Personally, I’m trying to figure out how to trick talk my husband into driving us down to the Portland Pirate Festival this weekend. (We can drop anchor at Grandma’s house and save a few POE … pieces of eight, that is. I just picked up a few bits of pirate chat lingo here.)
I’ve never gone to the festival before, but it looks like they’ve got lots of fun activities for the kiddos such as Scupper Monkey Island, a play area with several thematic inflatables, free balloons and temporary tattoos, jugglers and puppet shows.
There’s also lots of music, a blacksmith demonstration, grub/grog and, aye!, cannon fire. We actually have a little experience with cannon fire from last year’s Tall Ships Festival in Victoria, B.C. There were lots of amazing ships in port including a replica of Columbus’ Niña and The Lady Washington, our state’s “official ship” that starred as the Interceptor in “Pirates of the Caribbean.” Anyway, I’ll write more about that trip another time, but my point is that there were a few pirate-y activities going on and it was lots of fun. We had the opportunity to go for a sail during one of the festival’s cannon battles and the kids thought that was a hoot. That festival should be returning to Victoria in 2011.

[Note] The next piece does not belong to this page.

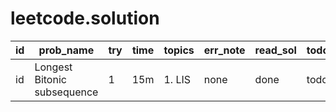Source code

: # leetcode.solution

id | prob_name | try | time | topics | err_note | read_sol | todo | ext
 -----|-----|-----|-----|-----|-----|-----|-----|-----
 id | Longest Bitonic subsequence | 1 | 15m | 1. LIS | none | done | todo | ext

Anyhoo… If you’d like some pirate fun closer to home, you might try marauding your basement or a local appliance store to find a few cardboard boxes to build a super-cool cardboard pirate ship. Mr. McGroovy’s page has detailed plans and lots of pictures for inspiration. I haven’t made the pirate ship yet, but I have used McGroovy’s plans to build a cardboard castle and a semi truck (Optimus Prime, Transformer fans). Here’s what I learned about cardboard construction: Making the structure is simple. Painting it is … entirely optional.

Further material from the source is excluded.